September 2011 – Collect information on emerging hypothyroidism treatment and diagnosis therapies from government websites. Prepare a brief monograph-style overview for selected therapies to use as a concluding piece of the project.
October-November 2011 – Finalize first draft and submit to content advisor for revision.
References
1. Clarke N, Kabadi Um. Optimizing treatment of hypothyroidism J Treat Endocrinology. 2004;3(4)217-21.
2. Laurberg P, Anderson S, Bulow Pederson I, Carle A. Hypothyroidism in the elderly: path physiology, diagnosis and treatment. J Drugs Aging . 2005;22(1):23-38.
3. Eisenberg M, DiStefano III J. TSH based protocol, tablet instability, and absoption effects on L-T4 Bioequivalence.
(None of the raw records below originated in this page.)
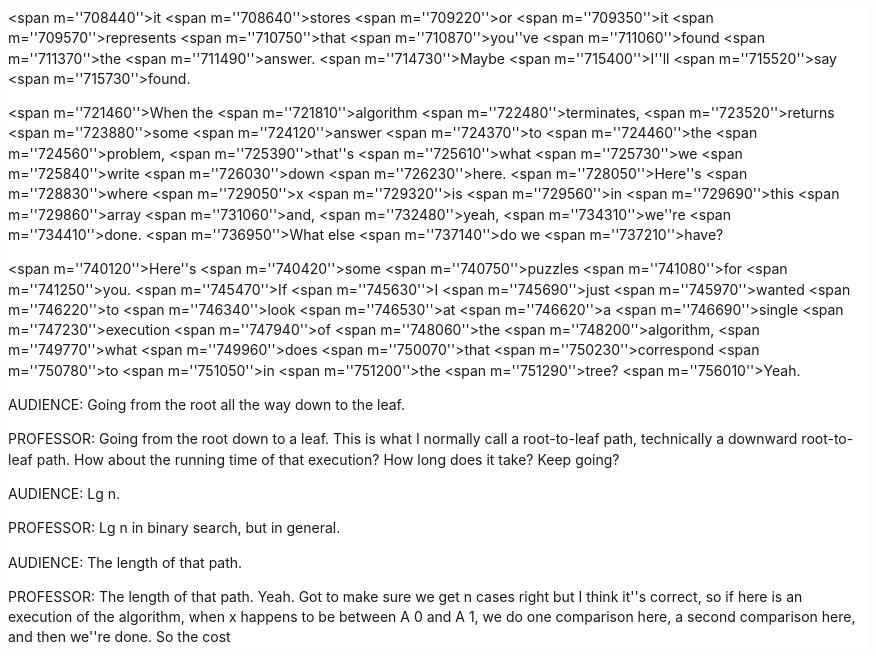   <span m=''708440''>it</span> <span m=''708640''>stores</span> <span m=''709220''>or</span>
  <span m=''709350''>it</span> <span m=''709570''>represents</span> <span m=''710750''>that</span>
  <span m=''710870''>you''ve</span> <span m=''711060''>found</span> <span m=''711370''>the</span>
  <span m=''711490''>answer.</span> <span m=''714730''>Maybe</span> <span m=''715400''>I''ll</span>
  <span m=''715520''>say</span> <span m=''715730''>found.</span> </p><p><span m=''721460''>When
  the</span> <span m=''721810''>algorithm</span> <span m=''722480''>terminates,</span>
  <span m=''723520''>returns</span> <span m=''723880''>some</span> <span m=''724120''>answer</span>
  <span m=''724370''>to</span> <span m=''724460''>the</span> <span m=''724560''>problem,</span>
  <span m=''725390''>that''s</span> <span m=''725610''>what</span> <span m=''725730''>we</span>
  <span m=''725840''>write</span> <span m=''726030''>down</span> <span m=''726230''>here.</span>
  <span m=''728050''>Here''s</span> <span m=''728830''>where</span> <span m=''729050''>x</span>
  <span m=''729320''>is</span> <span m=''729560''>in</span> <span m=''729690''>this</span>
  <span m=''729860''>array</span> <span m=''731060''>and,</span> <span m=''732480''>yeah,</span>
  <span m=''734310''>we''re</span> <span m=''734410''>done.</span> <span m=''736950''>What
  else</span> <span m=''737140''>do we</span> <span m=''737210''>have?</span> </p><p><span
  m=''740120''>Here''s</span> <span m=''740420''>some</span> <span m=''740750''>puzzles</span>
  <span m=''741080''>for</span> <span m=''741250''>you.</span> <span m=''745470''>If</span>
  <span m=''745630''>I</span> <span m=''745690''>just</span> <span m=''745970''>wanted</span>
  <span m=''746220''>to</span> <span m=''746340''>look</span> <span m=''746530''>at</span>
  <span m=''746620''>a</span> <span m=''746690''>single</span> <span m=''747230''>execution</span>
  <span m=''747940''>of</span> <span m=''748060''>the</span> <span m=''748200''>algorithm,</span>
  <span m=''749770''>what</span> <span m=''749960''>does</span> <span m=''750070''>that</span>
  <span m=''750230''>correspond</span> <span m=''750780''>to</span> <span m=''751050''>in</span>
  <span m=''751200''>the</span> <span m=''751290''>tree?</span> <span m=''756010''>Yeah.</span>
  </p><p><span m=''756400''>AUDIENCE: Going</span> <span m=''756740''>from</span>
  <span m=''757080''>the root</span> <span m=''757420''>all the</span> <span m=''757920''>way
  down</span> <span m=''758420''>to the leaf.</span> </p><p><span m=''758670''>PROFESSOR:
  Going from</span> <span m=''758925''>the root</span> <span m=''759180''>down</span>
  <span m=''759370''>to a</span> <span m=''759520''>leaf.</span> <span m=''759980''>This</span>
  <span m=''760120''>is</span> <span m=''760270''>what I</span> <span m=''760510''>normally</span>
  <span m=''760860''>call</span> <span m=''761760''>a</span> <span m=''762040''>root-to-leaf</span>
  <span m=''762570''>path,</span> <span m=''763370''>technically</span> <span m=''763920''>a</span>
  <span m=''764200''>downward</span> <span m=''765670''>root-to-leaf</span> <span
  m=''765960''>path.</span> <span m=''768080''>How</span> <span m=''768390''>about</span>
  <span m=''769960''>the</span> <span m=''770100''>running</span> <span m=''770370''>time</span>
  <span m=''770590''>of</span> <span m=''770680''>that</span> <span m=''770850''>execution?</span>
  <span m=''772600''>How</span> <span m=''772680''>long</span> <span m=''772850''>does
  it</span> <span m=''773210''>take?</span> <span m=''776650''>Keep</span> <span m=''776720''>going?</span>
  </p><p><span m=''777515''>AUDIENCE: Lg</span> <span m=''777800''>n.</span> </p><p><span
  m=''778730''>PROFESSOR: Lg</span> <span m=''779010''>n</span> <span m=''781140''>in</span>
  <span m=''781570''>binary</span> <span m=''781910''>search,</span> <span m=''782360''>but</span>
  <span m=''782380''>in</span> <span m=''782470''>general.</span> </p><p><span m=''783340''>AUDIENCE:
  The length</span> <span m=''783780''>of that path.</span> </p><p><span m=''784170''>PROFESSOR:
  The</span> <span m=''784270''>length</span> <span m=''784510''>of</span> <span m=''784590''>that</span>
  <span m=''784780''>path.</span> <span m=''785160''>Yeah.</span> <span m=''791420''>Got</span>
  <span m=''791550''>to</span> <span m=''791600''>make</span> <span m=''791760''>sure</span>
  <span m=''791910''>we</span> <span m=''792010''>get</span> <span m=''792170''>n</span>
  <span m=''792430''>cases</span> <span m=''792810''>right</span> <span m=''793010''>but</span>
  <span m=''793100''>I</span> <span m=''793150''>think</span> <span m=''793360''>it''s</span>
  <span m=''793570''>correct,</span> <span m=''793990''>so</span> <span m=''795080''>if</span>
  <span m=''795410''>here</span> <span m=''795710''>is</span> <span m=''795810''>an</span>
  <span m=''795920''>execution</span> <span m=''796240''>of</span> <span m=''796560''>the</span>
  <span m=''796700''>algorithm,</span> <span m=''797670''>when</span> <span m=''797990''>x</span>
  <span m=''798260''>happens</span> <span m=''798630''>to</span> <span m=''798730''>be</span>
  <span m=''798860''>between</span> <span m=''799320''>A 0</span> <span m=''799700''>and</span>
  <span m=''799900''>A</span> <span m=''799960''>1,</span> <span m=''800910''>we</span>
  <span m=''801030''>do</span> <span m=''801160''>one</span> <span m=''801360''>comparison</span>
  <span m=''801840''>here,</span> <span m=''802130''>a</span> <span m=''802420''>second</span>
  <span m=''802660''>comparison</span> <span m=''803120''>here,</span> <span m=''803350''>and</span>
  <span m=''803430''>then</span> <span m=''803560''>we''re</span> <span m=''803690''>done.</span>
  <span m=''804810''>So</span> <span m=''804990''>the</span> <span m=''805060''>cost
J Thyroid. 2009;19(2):103-110.
4. Hannemann A, Friedich N, Haring R, Krebs A, Volzke H, Dietrich A, Nauck M, Kohlmann T, Schober H, Hoffmann W, and Wallaschofski. Thyroid function tests in patients taking thyroid medication in Germany: Results from the population based “Study of Health in Pomerania(SHIP)”. J BMC Res Notes. 2010;10(3):227-235.
5. Surks M, Ortiz E, Daniels G. Sawin C, Col N, Cobin R, Franklyn J, Hershman J, Burman K, Denke M, Gorman C, Cooper R, Weissman N. Subclinical Thyroid Disease. J American Medical Association. 2004;291(2):228-238.
6. Clinical guideline, part 1. Screening for thyroid disease. American College of Physicians. Ann Intern Med. 1998;129:141-143.
7. US Preventive Services Task Force. Screening for thyroid disease: recommendation statement. Ann Intern Med. 2004;140:125-127.
8. Surks MI, Ortiz E, Daniels GH, et al. Subclinical thyroid disease: review and guidelines for diagnosis and management. JAMA. 2004;291:228-238.
9. Surks MI, Goswami G, Daniels GH. The thyrotropin reference range should remain unchanged. J Clin Endocrinol Metab. 2005;90:5489-5496.
10. Ladenson PW, Singer PA, Ain KB, Bagchi N, Bigos ST, Levy EG et al. American Thyroid
Association Guidelines for detection of thyroid dysfunction. Arch Intern Med 2000;160:1573-5.

11. Helfand M, Redfern CC: Clinical Guideline, Part 2. Screening for thyroid disease: an update. Ann Intern Med 1998; 129:144-58.